**GIVEN DATA:**
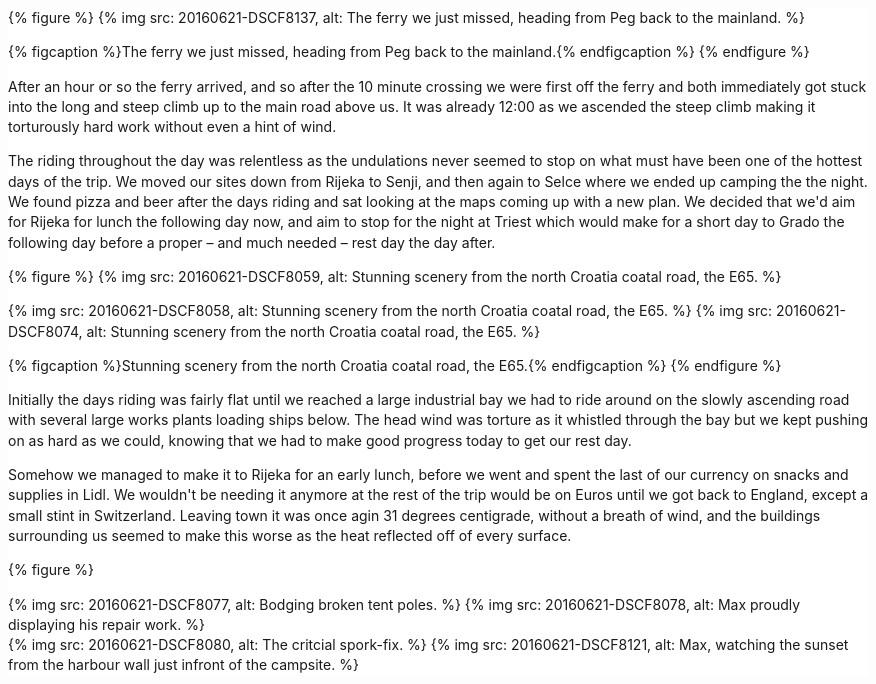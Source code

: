 {% figure %}
  {% img src: 20160621-DSCF8137, alt: The ferry we just missed, heading from Peg back to the mainland. %}

  {% figcaption %}The ferry we just missed, heading from Peg back to the mainland.{% endfigcaption %}
{% endfigure %}

After an hour or so the ferry arrived, and so after the 10 minute crossing we were first off the ferry and both immediately got stuck into the long and steep climb up to the main road above us. It was already 12:00 as we ascended the steep climb making it torturously hard work without even a hint of wind.

The riding throughout the day was relentless as the undulations never seemed to stop on what must have been one of the hottest days of the trip. We moved our sites down from Rijeka to Senji, and then again to Selce where we ended up camping the the night. We found pizza and beer after the days riding and sat looking at the maps coming up with a new plan. We decided that we'd aim for Rijeka for lunch the following day now, and aim to stop for the night at Triest which would make for a short day to Grado the following day before a proper – and much needed – rest day the day after.

{% figure %}
  {% img src: 20160621-DSCF8059, alt: Stunning scenery from the north Croatia coatal road, the E65. %}

  <div class="row pair">
    {% img src: 20160621-DSCF8058, alt: Stunning scenery from the north Croatia coatal road, the E65. %}
    {% img src: 20160621-DSCF8074, alt: Stunning scenery from the north Croatia coatal road, the E65. %}
  </div>

  {% figcaption %}Stunning scenery from the north Croatia coatal road, the E65.{% endfigcaption %}
{% endfigure %}

Initially the days riding was fairly flat until we reached a large industrial bay we had to ride around on the slowly ascending road with several large works plants loading ships below. The head wind was torture as it whistled through the bay but we kept pushing on as hard as we could, knowing that we had to make good progress today to get our rest day.

Somehow we managed to make it to Rijeka for an early lunch, before we went and spent the last of our currency on snacks and supplies in Lidl. We wouldn't be needing it anymore at the rest of the trip would be on Euros until we got back to England, except a small stint in Switzerland. Leaving town it was once agin 31 degrees centigrade, without a breath of wind, and the buildings surrounding us seemed to make this worse as the heat reflected off of every surface.

{% figure %}
  <div class="row pair">
    {% img src: 20160621-DSCF8077, alt: Bodging broken tent poles. %}
    {% img src: 20160621-DSCF8078, alt: Max proudly displaying his repair work. %}
  </div>

  <div class="row pair">
    {% img src: 20160621-DSCF8080, alt: The critcial spork-fix. %}
    {% img src: 20160621-DSCF8121, alt: Max, watching the sunset from the harbour wall just infront of the campsite. %}
  </div>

**TASK ITEM:** Each line of the data above should be reproduced without alteration, and no picture should appear in the copy.

**OUTPUT FOR THIS TASK:**
Source code

: {% figure %}
  {% img src: 20160621-DSCF8137, alt: The ferry we just missed, heading from Peg back to the mainland. %}

  {% figcaption %}The ferry we just missed, heading from Peg back to the mainland.{% endfigcaption %}
{% endfigure %}

After an hour or so the ferry arrived, and so after the 10 minute crossing we were first off the ferry and both immediately got stuck into the long and steep climb up to the main road above us. It was already 12:00 as we ascended the steep climb making it torturously hard work without even a hint of wind.

The riding throughout the day was relentless as the undulations never seemed to stop on what must have been one of the hottest days of the trip. We moved our sites down from Rijeka to Senji, and then again to Selce where we ended up camping the the night. We found pizza and beer after the days riding and sat looking at the maps coming up with a new plan. We decided that we'd aim for Rijeka for lunch the following day now, and aim to stop for the night at Triest which would make for a short day to Grado the following day before a proper – and much needed – rest day the day after.

{% figure %}
  {% img src: 20160621-DSCF8059, alt: Stunning scenery from the north Croatia coatal road, the E65. %}

  <div class="row pair">
    {% img src: 20160621-DSCF8058, alt: Stunning scenery from the north Croatia coatal road, the E65. %}
    {% img src: 20160621-DSCF8074, alt: Stunning scenery from the north Croatia coatal road, the E65. %}
  </div>

  {% figcaption %}Stunning scenery from the north Croatia coatal road, the E65.{% endfigcaption %}
{% endfigure %}

Initially the days riding was fairly flat until we reached a large industrial bay we had to ride around on the slowly ascending road with several large works plants loading ships below. The head wind was torture as it whistled through the bay but we kept pushing on as hard as we could, knowing that we had to make good progress today to get our rest day.

Somehow we managed to make it to Rijeka for an early lunch, before we went and spent the last of our currency on snacks and supplies in Lidl. We wouldn't be needing it anymore at the rest of the trip would be on Euros until we got back to England, except a small stint in Switzerland. Leaving town it was once agin 31 degrees centigrade, without a breath of wind, and the buildings surrounding us seemed to make this worse as the heat reflected off of every surface.

{% figure %}
  <div class="row pair">
    {% img src: 20160621-DSCF8077, alt: Bodging broken tent poles. %}
    {% img src: 20160621-DSCF8078, alt: Max proudly displaying his repair work. %}
  </div>

  <div class="row pair">
    {% img src: 20160621-DSCF8080, alt: The critcial spork-fix. %}
    {% img src: 20160621-DSCF8121, alt: Max, watching the sunset from the harbour wall just infront of the campsite. %}
  </div>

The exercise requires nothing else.